(EXERCISE BRIEF):
Each line below that includes the word "confirmed" is to be reported.

[Saved data entries]
■ ■ ■ ■ ■

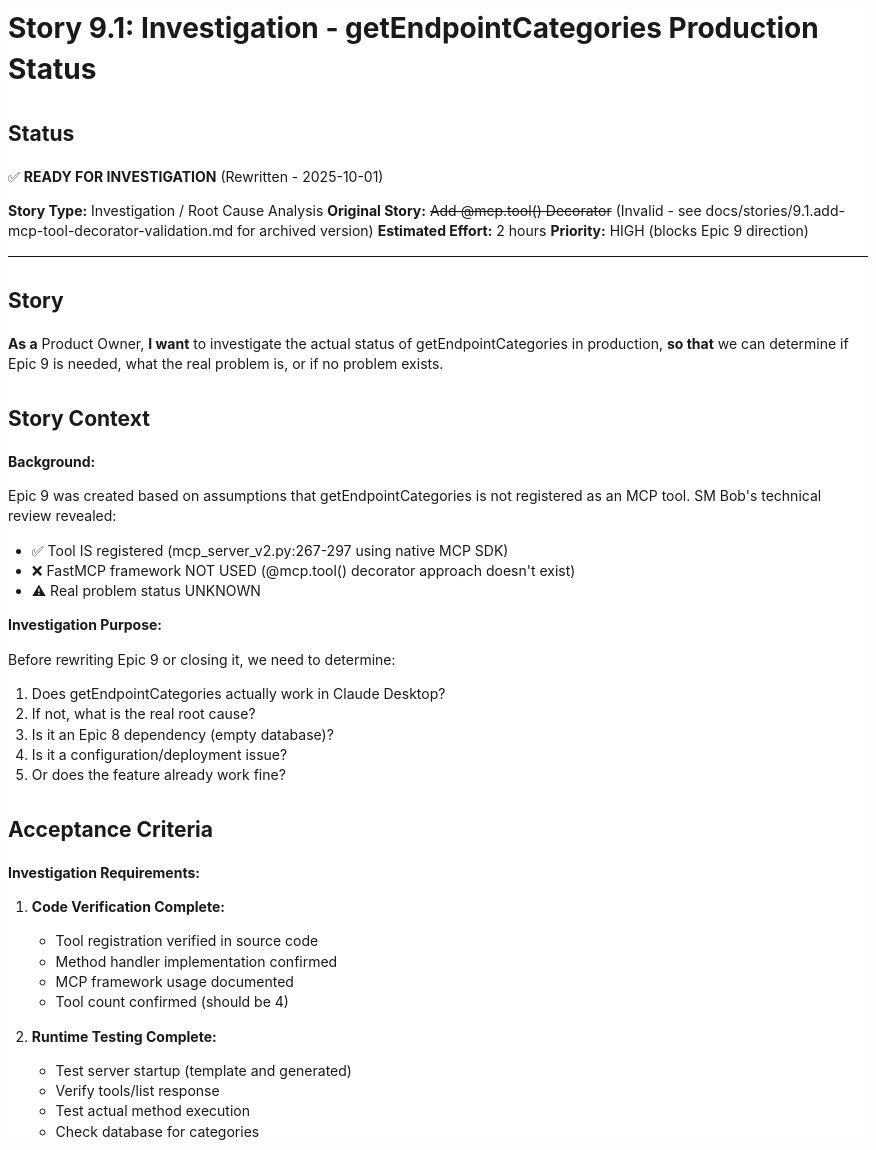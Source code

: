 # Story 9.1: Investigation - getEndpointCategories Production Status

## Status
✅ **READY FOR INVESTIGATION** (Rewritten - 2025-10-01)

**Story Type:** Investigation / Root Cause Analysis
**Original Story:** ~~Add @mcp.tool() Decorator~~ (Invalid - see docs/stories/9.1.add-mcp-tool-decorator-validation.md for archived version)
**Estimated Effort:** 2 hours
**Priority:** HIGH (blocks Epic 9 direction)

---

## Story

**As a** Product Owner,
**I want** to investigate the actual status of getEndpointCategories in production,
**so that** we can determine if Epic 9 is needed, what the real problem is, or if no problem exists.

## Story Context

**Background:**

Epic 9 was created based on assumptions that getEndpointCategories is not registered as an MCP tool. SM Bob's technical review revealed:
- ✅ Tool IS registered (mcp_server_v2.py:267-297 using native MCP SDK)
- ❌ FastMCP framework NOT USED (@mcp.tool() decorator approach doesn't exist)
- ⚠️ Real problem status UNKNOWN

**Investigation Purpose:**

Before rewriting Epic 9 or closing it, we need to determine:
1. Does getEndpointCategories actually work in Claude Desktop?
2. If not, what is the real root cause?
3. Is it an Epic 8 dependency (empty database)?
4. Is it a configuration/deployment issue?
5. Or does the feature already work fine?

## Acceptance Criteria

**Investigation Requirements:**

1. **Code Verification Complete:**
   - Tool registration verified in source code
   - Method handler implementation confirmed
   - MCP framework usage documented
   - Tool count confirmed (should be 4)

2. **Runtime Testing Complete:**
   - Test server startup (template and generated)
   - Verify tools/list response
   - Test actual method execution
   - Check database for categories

■ ■ ■ ■ ■

(ANSWER BELOW):
   - Method handler implementation confirmed
   - Tool count confirmed (should be 4)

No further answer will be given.